# EXERCISE
For this exercise, copy each line of the records that contains the word "java".

START DATA FOR REVIEW

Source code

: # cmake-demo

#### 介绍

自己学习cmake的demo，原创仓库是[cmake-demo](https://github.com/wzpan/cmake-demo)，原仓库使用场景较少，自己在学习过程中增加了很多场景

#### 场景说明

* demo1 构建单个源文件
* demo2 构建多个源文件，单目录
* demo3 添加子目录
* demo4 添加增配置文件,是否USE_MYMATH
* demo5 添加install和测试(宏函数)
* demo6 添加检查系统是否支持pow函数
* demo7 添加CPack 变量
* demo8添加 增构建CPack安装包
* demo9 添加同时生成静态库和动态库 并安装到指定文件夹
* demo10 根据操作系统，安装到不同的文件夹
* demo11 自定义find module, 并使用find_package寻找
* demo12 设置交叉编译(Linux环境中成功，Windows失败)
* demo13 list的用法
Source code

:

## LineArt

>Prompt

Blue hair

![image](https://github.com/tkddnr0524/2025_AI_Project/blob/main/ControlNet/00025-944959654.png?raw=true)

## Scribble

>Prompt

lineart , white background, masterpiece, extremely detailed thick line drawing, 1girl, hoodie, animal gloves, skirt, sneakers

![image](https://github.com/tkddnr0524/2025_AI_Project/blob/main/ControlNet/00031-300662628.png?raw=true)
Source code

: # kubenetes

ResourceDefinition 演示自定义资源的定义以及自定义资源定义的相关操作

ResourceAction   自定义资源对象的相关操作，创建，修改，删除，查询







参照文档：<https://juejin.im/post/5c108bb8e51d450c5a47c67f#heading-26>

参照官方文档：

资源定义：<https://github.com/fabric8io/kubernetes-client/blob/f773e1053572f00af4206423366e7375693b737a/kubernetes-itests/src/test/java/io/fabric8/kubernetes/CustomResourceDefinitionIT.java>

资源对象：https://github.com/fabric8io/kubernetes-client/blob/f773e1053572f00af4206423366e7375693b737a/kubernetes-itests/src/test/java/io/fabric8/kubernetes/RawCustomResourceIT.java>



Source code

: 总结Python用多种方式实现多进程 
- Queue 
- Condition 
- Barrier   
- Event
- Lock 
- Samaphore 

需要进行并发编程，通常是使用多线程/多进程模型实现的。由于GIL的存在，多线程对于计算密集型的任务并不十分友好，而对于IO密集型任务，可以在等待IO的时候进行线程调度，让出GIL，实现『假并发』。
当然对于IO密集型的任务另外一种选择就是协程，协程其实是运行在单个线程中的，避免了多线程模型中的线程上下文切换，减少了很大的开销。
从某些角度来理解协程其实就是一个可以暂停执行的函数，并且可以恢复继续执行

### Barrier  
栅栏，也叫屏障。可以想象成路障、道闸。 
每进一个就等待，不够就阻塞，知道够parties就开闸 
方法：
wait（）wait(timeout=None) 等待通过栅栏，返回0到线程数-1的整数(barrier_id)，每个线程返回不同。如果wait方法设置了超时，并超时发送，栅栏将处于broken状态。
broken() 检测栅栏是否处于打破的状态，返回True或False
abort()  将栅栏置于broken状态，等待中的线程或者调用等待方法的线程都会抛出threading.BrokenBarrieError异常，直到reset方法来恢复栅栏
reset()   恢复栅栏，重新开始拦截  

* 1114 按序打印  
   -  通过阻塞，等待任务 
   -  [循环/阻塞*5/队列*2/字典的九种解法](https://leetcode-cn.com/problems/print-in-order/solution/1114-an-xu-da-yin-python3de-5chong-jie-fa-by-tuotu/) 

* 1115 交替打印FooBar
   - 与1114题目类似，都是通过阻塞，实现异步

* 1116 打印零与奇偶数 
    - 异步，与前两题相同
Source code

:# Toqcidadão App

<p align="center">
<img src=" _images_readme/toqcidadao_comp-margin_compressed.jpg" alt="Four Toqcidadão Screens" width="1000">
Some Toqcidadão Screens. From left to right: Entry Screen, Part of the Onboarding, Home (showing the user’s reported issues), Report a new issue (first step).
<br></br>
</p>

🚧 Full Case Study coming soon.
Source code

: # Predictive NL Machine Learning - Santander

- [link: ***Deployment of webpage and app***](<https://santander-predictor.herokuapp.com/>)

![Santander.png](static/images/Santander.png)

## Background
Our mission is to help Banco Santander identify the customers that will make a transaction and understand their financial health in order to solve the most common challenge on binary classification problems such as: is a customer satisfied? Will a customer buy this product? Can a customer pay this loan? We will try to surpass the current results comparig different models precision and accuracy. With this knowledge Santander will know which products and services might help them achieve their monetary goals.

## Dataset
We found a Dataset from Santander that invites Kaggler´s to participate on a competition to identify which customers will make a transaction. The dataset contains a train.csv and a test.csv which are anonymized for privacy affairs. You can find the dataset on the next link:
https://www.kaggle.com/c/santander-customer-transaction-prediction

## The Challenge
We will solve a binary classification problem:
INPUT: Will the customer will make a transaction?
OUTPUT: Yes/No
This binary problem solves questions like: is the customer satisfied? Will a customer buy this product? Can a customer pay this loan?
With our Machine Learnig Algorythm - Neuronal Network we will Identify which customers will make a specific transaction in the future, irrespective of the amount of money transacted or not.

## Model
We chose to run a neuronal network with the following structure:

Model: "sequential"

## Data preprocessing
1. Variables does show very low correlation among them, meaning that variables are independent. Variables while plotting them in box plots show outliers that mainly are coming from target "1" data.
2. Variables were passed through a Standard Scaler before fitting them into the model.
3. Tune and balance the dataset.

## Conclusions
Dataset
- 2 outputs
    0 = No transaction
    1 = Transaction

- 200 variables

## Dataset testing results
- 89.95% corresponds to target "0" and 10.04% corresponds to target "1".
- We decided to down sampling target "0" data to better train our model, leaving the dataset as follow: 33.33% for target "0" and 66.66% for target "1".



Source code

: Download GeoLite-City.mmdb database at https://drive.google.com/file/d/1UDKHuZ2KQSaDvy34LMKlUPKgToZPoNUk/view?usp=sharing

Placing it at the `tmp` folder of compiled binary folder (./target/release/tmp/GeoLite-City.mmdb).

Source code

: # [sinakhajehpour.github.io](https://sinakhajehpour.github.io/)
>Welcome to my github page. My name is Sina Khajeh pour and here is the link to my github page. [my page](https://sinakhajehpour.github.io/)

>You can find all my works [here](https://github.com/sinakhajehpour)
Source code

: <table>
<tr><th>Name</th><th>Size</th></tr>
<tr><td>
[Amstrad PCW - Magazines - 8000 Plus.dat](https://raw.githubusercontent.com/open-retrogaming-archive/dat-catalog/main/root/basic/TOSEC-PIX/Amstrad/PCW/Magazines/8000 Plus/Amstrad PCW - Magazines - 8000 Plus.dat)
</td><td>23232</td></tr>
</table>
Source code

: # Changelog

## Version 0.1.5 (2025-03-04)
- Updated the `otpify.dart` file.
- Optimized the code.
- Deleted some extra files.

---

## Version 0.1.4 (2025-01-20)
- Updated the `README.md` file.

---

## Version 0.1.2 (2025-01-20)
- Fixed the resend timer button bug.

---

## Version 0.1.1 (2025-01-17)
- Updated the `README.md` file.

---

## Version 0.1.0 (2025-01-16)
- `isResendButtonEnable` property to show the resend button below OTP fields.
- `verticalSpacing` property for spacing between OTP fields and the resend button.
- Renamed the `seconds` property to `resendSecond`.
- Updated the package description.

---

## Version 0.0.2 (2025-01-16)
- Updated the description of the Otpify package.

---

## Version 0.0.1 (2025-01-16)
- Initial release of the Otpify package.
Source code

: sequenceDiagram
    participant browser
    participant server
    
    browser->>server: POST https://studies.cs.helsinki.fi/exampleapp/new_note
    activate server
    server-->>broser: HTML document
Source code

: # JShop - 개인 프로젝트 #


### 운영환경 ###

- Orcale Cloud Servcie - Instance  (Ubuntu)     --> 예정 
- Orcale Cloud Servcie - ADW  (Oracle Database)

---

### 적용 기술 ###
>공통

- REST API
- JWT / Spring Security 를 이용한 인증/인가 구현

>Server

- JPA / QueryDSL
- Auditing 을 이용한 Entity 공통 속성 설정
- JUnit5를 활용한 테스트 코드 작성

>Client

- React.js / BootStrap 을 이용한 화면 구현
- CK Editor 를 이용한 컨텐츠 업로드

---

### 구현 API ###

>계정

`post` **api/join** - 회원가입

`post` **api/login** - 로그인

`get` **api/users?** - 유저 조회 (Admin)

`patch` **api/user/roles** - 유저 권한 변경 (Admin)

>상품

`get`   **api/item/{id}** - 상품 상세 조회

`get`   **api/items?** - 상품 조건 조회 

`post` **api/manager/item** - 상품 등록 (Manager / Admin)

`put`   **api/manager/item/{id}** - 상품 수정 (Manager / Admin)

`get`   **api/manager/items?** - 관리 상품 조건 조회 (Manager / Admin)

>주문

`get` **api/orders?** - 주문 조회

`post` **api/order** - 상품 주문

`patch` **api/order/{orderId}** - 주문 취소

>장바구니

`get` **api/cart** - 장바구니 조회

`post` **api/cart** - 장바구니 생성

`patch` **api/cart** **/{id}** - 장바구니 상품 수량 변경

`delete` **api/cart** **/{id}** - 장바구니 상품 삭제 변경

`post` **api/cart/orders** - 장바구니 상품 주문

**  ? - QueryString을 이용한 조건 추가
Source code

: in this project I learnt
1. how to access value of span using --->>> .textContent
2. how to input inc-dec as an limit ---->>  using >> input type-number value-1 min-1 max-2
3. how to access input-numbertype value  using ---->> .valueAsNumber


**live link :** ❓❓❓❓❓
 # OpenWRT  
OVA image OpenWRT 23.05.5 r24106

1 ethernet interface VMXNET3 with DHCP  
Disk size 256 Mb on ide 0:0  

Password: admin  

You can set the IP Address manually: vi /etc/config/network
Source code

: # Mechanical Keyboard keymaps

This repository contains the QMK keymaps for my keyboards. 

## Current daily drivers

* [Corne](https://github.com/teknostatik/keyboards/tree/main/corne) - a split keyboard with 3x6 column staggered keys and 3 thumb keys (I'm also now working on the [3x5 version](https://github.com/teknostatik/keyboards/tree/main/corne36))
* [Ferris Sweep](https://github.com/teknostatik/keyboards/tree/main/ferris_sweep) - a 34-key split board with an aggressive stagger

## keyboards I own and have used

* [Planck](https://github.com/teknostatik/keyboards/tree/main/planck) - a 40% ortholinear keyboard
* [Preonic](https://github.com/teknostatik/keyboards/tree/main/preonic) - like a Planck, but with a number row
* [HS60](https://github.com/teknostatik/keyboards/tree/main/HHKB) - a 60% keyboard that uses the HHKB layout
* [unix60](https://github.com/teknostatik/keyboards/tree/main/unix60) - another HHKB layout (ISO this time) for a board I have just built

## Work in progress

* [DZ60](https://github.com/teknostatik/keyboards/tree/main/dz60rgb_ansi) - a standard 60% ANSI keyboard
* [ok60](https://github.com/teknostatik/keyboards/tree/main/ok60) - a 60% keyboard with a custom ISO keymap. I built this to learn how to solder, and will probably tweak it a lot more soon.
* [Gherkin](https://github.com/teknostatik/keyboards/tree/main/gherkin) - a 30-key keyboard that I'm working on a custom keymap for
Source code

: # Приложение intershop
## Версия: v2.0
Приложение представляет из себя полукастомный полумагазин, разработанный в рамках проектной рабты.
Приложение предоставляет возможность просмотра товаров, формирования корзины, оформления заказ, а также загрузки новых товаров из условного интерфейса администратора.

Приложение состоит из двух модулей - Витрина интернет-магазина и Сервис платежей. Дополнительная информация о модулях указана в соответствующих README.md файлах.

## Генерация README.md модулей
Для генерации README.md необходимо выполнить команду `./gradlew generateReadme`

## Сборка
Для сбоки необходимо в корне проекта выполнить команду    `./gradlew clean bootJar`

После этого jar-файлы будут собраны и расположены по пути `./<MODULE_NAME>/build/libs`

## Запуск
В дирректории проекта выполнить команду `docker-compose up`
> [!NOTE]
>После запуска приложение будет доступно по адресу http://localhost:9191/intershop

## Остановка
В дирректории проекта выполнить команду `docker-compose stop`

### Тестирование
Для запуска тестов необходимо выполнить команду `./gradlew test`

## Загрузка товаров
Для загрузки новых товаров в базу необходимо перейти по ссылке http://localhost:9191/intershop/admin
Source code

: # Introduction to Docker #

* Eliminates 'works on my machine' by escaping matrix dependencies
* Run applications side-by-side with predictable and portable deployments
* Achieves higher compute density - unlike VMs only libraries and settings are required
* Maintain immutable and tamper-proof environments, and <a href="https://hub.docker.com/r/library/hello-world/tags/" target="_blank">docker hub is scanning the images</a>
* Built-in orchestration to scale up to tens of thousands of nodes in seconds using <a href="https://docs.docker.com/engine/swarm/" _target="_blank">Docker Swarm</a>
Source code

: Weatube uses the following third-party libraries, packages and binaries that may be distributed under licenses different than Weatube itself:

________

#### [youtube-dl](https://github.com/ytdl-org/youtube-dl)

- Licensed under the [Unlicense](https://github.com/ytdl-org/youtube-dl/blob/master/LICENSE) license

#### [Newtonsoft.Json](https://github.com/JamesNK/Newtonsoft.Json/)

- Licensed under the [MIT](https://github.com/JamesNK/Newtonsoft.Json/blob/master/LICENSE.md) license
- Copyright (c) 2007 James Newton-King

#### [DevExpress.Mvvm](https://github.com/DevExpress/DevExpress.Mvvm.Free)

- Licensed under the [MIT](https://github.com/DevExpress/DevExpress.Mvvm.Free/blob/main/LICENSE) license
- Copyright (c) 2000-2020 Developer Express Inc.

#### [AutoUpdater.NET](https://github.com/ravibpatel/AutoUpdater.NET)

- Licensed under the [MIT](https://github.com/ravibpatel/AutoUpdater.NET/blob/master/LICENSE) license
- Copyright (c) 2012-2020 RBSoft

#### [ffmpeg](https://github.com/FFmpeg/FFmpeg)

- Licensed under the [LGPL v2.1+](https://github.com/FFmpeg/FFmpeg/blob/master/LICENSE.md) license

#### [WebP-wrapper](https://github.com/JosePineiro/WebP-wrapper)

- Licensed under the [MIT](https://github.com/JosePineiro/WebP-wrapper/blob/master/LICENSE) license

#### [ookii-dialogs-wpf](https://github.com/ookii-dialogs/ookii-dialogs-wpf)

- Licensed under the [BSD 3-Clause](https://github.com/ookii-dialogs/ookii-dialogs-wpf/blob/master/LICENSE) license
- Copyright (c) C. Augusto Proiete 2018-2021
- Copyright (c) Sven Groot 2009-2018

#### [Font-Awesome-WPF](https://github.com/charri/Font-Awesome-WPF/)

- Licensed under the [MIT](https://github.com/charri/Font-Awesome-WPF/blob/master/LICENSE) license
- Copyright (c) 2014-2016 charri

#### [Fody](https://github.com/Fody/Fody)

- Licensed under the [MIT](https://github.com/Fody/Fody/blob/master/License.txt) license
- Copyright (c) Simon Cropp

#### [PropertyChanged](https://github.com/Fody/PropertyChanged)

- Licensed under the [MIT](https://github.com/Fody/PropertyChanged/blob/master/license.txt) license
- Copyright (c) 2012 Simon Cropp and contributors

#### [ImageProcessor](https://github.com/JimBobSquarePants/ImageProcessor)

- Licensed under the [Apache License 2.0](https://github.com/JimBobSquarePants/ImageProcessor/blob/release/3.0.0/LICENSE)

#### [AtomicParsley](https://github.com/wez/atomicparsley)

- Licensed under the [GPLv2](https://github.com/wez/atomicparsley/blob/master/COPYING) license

END DATA FOR REVIEW

# TASK RESPONSE
资源定义：<https://github.com/fabric8io/kubernetes-client/blob/f773e1053572f00af4206423366e7375693b737a/kubernetes-itests/src/test/java/io/fabric8/kubernetes/CustomResourceDefinitionIT.java>
资源对象：https://github.com/fabric8io/kubernetes-client/blob/f773e1053572f00af4206423366e7375693b737a/kubernetes-itests/src/test/java/io/fabric8/kubernetes/RawCustomResourceIT.java>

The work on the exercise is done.